Milford, New Hampshire — Former Florida Gov. Jeb Bush’s (R) campaign event here last Thursday was infiltrated.
By a supporter of Republican primary rival Donald Trump.
“There’s nothing he could do that could change my mind,” said the woman, who refused to be identified, of Bush.
She likes to see all the candidates when they come through New Hampshire, the crucial first-primary state. But she listed off her problems with Bush.
He’s a “RINO,” or a Republican-in-name-only. He’s not conservative enough on immigration and the Common Core education standards.
For Bush’s supporters, Trump’s continued dominance in the polls is a nightmare. At the Bush town-hall event here, Bush supporters simply shook their heads at Trump’s place in the polls.
“His whole rhetoric is just so extreme. It’s just hard to take him seriously,” Marty, a Bush supporter, told Business Insider.
Jackie, an independent who said she liked Bush but that she was “looking at everyone,” nodded when asked if she was paying attention to Trump’s statements.
“You can’t help it,” she said.
Thursday’s event couldn’t have been more different from a Trump rally.
Whereas Trump’s events often feature beer-guzzling, raucous attendees treated to a set list that includes Twisted Sister’s “We’re Not Going to Take It,” some Bush supporters were not having the country music versions of Christmas songs playing over a small set of public-address speakers. Three voters sitting next to each other agreed to be interviewed by Business Insider only on the condition that a reporter agree to tell campaign staffers to turn down the music first.
Bush himself couldn’t hold back his condemnations of Trump during the event.
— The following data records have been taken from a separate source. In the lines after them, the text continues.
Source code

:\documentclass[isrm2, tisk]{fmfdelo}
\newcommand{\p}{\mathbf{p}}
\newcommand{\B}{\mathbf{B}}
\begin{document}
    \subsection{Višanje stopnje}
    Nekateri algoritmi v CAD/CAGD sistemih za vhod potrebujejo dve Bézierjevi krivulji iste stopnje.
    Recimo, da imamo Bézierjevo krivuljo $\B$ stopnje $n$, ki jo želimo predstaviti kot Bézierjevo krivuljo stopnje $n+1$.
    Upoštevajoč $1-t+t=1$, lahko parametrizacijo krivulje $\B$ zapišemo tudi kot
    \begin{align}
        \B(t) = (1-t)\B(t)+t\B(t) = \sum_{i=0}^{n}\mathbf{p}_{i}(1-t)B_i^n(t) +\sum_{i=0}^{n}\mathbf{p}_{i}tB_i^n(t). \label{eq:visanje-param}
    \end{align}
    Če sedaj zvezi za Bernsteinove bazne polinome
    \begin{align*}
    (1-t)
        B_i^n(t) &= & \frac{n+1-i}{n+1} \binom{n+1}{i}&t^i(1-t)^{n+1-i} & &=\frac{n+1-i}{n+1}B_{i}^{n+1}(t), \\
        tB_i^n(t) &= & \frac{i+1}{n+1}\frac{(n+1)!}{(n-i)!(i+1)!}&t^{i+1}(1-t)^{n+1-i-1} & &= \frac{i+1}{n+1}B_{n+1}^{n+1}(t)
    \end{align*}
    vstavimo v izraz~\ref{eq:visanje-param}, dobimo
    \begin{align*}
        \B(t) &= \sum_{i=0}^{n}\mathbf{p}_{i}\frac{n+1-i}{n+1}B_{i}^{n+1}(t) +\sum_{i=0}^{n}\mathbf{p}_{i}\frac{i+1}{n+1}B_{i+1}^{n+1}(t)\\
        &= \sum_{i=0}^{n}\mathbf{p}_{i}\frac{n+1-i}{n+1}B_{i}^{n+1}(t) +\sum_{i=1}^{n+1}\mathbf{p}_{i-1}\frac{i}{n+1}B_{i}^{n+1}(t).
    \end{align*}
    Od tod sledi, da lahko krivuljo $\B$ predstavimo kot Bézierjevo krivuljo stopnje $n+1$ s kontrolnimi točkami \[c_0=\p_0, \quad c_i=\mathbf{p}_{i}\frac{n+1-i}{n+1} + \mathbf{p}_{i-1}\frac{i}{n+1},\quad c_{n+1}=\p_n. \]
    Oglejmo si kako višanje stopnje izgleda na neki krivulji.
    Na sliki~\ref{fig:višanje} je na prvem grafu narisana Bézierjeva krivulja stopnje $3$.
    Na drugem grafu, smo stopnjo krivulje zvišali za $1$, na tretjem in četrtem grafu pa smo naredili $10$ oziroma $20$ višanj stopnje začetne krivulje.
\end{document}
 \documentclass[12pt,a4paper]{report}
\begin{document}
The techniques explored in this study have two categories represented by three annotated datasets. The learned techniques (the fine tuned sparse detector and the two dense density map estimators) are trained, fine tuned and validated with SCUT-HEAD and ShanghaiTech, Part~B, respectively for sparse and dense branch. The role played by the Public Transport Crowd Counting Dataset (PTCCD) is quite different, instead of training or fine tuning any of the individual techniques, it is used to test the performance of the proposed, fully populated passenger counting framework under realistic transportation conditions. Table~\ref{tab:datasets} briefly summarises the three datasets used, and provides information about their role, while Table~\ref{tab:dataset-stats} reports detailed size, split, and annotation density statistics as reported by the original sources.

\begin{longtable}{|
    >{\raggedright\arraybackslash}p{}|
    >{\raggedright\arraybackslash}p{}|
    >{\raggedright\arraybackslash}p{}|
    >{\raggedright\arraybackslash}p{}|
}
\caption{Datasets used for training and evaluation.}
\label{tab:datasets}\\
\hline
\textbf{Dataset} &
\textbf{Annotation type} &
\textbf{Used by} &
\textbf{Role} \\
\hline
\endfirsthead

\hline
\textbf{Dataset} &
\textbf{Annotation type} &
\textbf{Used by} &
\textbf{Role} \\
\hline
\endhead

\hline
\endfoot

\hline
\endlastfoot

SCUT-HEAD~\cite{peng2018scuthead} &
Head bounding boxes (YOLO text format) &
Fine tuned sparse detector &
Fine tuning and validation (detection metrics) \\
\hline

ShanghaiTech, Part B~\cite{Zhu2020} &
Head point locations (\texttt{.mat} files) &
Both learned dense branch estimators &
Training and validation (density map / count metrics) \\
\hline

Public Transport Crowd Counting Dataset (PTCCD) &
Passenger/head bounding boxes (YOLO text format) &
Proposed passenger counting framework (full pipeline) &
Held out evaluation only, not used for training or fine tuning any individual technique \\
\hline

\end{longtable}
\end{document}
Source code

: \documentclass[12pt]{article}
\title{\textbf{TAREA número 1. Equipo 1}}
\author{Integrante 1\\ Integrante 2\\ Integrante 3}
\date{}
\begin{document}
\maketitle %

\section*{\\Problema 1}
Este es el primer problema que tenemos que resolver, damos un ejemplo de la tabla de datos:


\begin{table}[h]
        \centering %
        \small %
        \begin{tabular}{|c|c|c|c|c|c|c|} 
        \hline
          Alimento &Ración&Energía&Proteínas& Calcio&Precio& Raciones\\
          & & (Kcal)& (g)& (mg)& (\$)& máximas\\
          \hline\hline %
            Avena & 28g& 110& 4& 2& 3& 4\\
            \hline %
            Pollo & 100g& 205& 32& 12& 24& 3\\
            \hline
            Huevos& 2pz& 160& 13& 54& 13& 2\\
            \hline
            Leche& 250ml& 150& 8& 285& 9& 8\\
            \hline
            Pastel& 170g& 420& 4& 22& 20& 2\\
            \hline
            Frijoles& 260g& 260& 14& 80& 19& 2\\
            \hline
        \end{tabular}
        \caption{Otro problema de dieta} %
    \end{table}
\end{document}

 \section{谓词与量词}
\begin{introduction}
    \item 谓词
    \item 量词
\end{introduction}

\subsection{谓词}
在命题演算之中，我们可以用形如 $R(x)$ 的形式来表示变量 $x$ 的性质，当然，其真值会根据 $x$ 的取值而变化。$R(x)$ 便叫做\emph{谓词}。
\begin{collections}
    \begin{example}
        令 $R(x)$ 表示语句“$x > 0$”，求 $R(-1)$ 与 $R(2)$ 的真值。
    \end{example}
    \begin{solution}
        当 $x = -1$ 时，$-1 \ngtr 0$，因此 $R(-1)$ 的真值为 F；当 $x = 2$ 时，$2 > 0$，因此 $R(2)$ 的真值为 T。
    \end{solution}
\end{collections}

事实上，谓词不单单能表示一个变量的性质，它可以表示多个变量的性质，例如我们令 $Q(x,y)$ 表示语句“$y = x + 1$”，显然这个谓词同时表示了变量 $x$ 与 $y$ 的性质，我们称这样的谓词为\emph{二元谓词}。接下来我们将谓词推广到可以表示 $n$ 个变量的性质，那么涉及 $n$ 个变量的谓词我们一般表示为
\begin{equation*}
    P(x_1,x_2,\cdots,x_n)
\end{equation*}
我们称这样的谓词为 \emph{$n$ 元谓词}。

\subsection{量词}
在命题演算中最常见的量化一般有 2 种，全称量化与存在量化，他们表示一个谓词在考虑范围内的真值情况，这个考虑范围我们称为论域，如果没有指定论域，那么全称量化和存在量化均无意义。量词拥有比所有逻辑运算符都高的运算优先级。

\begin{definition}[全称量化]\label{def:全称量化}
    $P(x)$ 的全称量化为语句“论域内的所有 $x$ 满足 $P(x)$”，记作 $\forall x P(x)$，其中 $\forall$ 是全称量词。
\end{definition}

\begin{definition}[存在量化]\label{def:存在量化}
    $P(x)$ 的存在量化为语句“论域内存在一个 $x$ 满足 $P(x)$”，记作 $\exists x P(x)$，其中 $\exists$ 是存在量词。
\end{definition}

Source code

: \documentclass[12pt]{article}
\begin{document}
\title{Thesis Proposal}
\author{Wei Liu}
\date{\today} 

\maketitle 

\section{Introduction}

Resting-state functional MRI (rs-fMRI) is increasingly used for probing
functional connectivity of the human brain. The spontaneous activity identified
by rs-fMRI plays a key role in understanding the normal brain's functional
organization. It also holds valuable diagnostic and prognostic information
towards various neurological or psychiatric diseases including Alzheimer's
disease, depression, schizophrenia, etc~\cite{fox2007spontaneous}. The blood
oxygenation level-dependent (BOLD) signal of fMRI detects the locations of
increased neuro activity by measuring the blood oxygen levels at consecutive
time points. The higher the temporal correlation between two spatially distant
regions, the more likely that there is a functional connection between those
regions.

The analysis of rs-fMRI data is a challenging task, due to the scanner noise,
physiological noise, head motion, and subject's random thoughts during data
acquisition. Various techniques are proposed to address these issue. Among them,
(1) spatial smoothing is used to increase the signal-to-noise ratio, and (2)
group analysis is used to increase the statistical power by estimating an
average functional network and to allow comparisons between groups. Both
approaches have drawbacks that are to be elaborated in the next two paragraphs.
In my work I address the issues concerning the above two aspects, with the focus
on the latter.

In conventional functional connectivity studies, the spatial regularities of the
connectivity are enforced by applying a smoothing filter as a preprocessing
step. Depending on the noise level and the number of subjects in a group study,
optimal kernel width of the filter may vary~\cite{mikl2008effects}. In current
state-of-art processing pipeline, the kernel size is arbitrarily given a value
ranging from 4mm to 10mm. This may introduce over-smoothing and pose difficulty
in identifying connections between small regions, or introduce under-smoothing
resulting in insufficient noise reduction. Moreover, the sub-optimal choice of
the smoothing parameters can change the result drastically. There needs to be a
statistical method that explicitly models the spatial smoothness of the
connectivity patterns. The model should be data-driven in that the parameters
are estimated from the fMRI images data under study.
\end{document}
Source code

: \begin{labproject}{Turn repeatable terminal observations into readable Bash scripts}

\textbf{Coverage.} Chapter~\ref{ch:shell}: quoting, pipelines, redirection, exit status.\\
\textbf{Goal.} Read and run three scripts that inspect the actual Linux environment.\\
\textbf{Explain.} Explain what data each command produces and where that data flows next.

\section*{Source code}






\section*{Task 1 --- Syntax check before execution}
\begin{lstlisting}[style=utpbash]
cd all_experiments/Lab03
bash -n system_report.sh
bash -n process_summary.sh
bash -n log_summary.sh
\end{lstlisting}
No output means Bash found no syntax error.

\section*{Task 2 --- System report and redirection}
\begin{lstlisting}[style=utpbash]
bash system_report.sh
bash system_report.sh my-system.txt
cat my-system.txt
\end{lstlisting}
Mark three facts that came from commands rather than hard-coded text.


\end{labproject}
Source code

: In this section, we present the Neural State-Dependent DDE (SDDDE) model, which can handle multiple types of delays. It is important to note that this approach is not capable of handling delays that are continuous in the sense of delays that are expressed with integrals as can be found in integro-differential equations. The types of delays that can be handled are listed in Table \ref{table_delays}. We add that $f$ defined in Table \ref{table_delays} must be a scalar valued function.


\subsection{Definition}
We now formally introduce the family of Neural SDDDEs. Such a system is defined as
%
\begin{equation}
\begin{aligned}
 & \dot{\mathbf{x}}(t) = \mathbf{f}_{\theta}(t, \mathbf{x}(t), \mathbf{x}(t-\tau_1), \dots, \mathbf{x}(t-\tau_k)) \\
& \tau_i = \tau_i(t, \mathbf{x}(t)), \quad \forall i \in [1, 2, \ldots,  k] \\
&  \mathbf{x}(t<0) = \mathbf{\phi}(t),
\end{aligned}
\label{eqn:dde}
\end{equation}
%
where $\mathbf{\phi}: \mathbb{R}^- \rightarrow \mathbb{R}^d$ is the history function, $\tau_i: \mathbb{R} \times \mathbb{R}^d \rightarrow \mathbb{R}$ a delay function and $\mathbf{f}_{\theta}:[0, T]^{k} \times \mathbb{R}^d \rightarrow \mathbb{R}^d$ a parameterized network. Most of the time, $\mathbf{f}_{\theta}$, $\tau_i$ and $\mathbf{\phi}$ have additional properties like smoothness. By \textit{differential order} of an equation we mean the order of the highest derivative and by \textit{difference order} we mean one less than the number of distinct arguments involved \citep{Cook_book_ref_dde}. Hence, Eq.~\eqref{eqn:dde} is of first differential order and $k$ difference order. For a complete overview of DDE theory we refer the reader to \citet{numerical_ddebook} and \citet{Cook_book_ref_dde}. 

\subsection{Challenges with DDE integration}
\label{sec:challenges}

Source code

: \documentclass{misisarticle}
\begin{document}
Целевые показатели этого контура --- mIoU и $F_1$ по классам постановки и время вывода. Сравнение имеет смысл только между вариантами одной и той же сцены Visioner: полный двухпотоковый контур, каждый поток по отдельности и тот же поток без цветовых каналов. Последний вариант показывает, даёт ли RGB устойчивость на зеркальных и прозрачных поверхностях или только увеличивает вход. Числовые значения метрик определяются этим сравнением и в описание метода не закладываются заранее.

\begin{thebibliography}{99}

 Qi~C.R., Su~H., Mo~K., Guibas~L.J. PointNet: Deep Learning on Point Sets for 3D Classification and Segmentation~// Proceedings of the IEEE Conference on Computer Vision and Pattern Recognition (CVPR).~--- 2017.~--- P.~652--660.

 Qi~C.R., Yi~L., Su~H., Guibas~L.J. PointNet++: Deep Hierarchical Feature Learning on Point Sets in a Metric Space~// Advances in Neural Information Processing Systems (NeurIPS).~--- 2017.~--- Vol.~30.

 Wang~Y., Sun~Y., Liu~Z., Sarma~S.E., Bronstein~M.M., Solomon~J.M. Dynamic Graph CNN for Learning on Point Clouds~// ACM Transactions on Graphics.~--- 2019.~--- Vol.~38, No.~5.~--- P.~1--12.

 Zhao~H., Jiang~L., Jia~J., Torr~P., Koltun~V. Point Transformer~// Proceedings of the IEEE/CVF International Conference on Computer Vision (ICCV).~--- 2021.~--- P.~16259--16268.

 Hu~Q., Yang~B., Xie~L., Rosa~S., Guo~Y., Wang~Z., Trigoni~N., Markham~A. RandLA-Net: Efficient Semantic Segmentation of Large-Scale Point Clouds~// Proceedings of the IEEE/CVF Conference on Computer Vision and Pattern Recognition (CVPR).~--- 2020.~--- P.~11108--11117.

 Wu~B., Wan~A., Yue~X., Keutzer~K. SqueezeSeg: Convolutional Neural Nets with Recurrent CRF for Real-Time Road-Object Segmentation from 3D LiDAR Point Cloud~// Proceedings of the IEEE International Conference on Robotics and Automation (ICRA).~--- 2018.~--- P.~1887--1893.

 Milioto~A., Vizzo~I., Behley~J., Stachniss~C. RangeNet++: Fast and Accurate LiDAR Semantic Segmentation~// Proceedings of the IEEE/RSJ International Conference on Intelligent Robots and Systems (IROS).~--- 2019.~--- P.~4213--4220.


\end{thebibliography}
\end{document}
He joked that he “almost promised not to use [Trump’s] name today,” before slamming Trump’s proposal to deport the approximately 11 million people living in the US without permission.
“That’s not a serious proposal. He’s not a serious man,” Bush said.
He added: “Pass that along, by the way. Because that will get him upset.”
But even as he continues to rebut Trump, Bush is facing an even more immediate challenge from other more establishment-oriented candidates.
Sen. Marco Rubio (R-Florida) has consistently placed second in most national and early-state polls following a strong performance in the last Republican debate. New Jersey Gov. Chris Christie (R), meanwhile, has surged into third place behind Trump and Rubio in New Hampshire, according to the RealClearPolitics average of several recent state polls.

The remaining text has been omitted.